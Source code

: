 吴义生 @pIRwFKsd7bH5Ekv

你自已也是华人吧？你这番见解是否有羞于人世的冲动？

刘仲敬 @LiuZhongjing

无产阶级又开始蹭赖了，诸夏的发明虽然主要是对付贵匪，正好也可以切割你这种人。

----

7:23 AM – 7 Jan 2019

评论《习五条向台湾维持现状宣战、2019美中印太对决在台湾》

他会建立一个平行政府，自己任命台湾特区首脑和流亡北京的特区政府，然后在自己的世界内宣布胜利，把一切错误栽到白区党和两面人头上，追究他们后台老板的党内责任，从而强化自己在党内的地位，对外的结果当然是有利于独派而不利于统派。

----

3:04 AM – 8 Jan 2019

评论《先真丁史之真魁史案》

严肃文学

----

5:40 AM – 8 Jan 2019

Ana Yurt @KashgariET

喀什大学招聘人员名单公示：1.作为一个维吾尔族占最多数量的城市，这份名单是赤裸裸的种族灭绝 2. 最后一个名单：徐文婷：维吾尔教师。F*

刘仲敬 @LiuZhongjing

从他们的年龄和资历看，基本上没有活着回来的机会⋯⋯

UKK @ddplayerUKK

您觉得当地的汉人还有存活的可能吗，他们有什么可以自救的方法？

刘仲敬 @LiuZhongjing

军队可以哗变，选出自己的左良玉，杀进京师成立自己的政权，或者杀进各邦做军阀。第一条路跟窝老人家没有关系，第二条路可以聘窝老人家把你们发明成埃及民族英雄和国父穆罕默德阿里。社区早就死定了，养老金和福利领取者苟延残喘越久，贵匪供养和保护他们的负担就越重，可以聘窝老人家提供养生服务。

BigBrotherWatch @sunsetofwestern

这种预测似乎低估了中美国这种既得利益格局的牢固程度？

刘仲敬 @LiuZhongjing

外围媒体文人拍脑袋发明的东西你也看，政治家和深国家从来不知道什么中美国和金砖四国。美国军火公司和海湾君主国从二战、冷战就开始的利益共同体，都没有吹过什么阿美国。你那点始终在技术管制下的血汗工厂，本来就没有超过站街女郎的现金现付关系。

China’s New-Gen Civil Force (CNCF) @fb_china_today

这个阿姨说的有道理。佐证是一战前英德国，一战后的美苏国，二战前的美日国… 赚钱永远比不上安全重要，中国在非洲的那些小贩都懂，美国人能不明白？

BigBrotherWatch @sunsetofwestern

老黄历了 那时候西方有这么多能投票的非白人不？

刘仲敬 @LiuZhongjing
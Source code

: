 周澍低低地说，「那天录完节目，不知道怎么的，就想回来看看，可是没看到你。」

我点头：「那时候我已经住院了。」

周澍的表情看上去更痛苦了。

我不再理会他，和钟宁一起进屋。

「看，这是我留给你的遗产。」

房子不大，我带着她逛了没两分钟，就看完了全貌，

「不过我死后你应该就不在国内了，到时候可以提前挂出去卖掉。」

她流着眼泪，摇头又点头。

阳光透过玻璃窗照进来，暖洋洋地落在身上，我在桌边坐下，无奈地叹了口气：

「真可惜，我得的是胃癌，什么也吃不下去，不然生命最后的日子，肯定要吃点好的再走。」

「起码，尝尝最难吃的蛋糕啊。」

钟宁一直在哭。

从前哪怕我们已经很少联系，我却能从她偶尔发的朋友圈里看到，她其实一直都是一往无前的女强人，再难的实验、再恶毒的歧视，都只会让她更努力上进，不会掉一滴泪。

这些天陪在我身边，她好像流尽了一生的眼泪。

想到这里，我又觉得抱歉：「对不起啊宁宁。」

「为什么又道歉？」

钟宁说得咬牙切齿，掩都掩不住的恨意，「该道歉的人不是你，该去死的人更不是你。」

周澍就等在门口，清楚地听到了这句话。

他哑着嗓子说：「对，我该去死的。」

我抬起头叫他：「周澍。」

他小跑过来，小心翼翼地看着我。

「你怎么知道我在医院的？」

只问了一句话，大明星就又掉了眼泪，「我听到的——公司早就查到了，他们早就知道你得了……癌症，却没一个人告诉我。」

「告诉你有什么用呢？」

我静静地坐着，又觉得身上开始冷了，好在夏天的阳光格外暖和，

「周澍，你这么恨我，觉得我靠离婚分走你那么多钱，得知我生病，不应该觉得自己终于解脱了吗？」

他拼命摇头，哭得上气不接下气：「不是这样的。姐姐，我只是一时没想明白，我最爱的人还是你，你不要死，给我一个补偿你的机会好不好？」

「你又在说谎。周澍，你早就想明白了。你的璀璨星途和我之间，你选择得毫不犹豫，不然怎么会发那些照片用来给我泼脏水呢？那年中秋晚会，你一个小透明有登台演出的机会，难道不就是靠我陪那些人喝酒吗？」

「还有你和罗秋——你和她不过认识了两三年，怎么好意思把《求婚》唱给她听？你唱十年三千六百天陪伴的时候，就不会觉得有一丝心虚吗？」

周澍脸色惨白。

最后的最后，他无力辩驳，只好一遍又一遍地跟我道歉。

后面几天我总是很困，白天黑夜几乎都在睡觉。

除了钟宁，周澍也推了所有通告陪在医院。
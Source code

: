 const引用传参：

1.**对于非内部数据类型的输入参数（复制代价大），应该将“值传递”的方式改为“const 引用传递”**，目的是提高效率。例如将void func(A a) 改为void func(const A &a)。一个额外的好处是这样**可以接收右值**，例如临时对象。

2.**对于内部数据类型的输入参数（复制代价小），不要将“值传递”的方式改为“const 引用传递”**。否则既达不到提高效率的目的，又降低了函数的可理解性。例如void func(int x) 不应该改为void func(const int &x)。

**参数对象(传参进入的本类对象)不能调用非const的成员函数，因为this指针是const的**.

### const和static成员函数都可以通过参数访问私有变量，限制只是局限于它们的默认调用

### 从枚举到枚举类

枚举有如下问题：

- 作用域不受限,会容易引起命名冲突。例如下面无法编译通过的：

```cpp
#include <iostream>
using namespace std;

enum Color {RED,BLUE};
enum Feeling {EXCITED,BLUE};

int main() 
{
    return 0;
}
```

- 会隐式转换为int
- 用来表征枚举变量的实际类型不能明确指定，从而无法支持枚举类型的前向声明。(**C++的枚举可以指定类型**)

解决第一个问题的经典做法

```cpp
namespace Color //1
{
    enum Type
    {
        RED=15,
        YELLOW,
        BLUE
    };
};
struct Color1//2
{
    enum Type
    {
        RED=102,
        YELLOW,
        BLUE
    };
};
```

#### YOUR ASSIGNMENT:
Exactly as they appear, print the lines from the one holding "周澍就等在门口，清楚地听到了这句话。" through the final line of the entries, and no others.

#### ANSWER FOR THE TASK:
周澍就等在门口，清楚地听到了这句话。

他哑着嗓子说：「对，我该去死的。」

我抬起头叫他：「周澍。」

他小跑过来，小心翼翼地看着我。

「你怎么知道我在医院的？」

只问了一句话，大明星就又掉了眼泪，「我听到的——公司早就查到了，他们早就知道你得了……癌症，却没一个人告诉我。」

「告诉你有什么用呢？」

我静静地坐着，又觉得身上开始冷了，好在夏天的阳光格外暖和，

「周澍，你这么恨我，觉得我靠离婚分走你那么多钱，得知我生病，不应该觉得自己终于解脱了吗？」

他拼命摇头，哭得上气不接下气：「不是这样的。姐姐，我只是一时没想明白，我最爱的人还是你，你不要死，给我一个补偿你的机会好不好？」

「你又在说谎。周澍，你早就想明白了。你的璀璨星途和我之间，你选择得毫不犹豫，不然怎么会发那些照片用来给我泼脏水呢？那年中秋晚会，你一个小透明有登台演出的机会，难道不就是靠我陪那些人喝酒吗？」

「还有你和罗秋——你和她不过认识了两三年，怎么好意思把《求婚》唱给她听？你唱十年三千六百天陪伴的时候，就不会觉得有一丝心虚吗？」

周澍脸色惨白。

最后的最后，他无力辩驳，只好一遍又一遍地跟我道歉。

后面几天我总是很困，白天黑夜几乎都在睡觉。

除了钟宁，周澍也推了所有通告陪在医院。
Source code

: const引用传参：

1.**对于非内部数据类型的输入参数（复制代价大），应该将“值传递”的方式改为“const 引用传递”**，目的是提高效率。例如将void func(A a) 改为void func(const A &a)。一个额外的好处是这样**可以接收右值**，例如临时对象。

2.**对于内部数据类型的输入参数（复制代价小），不要将“值传递”的方式改为“const 引用传递”**。否则既达不到提高效率的目的，又降低了函数的可理解性。例如void func(int x) 不应该改为void func(const int &x)。

**参数对象(传参进入的本类对象)不能调用非const的成员函数，因为this指针是const的**.

### const和static成员函数都可以通过参数访问私有变量，限制只是局限于它们的默认调用

### 从枚举到枚举类

枚举有如下问题：

- 作用域不受限,会容易引起命名冲突。例如下面无法编译通过的：

```cpp
#include <iostream>
using namespace std;

enum Color {RED,BLUE};
enum Feeling {EXCITED,BLUE};

int main() 
{
    return 0;
}
```

- 会隐式转换为int
- 用来表征枚举变量的实际类型不能明确指定，从而无法支持枚举类型的前向声明。(**C++的枚举可以指定类型**)

解决第一个问题的经典做法

```cpp
namespace Color //1
{
    enum Type
    {
        RED=15,
        YELLOW,
        BLUE
    };
};
struct Color1//2
{
    enum Type
    {
        RED=102,
        YELLOW,
        BLUE
    };
};
```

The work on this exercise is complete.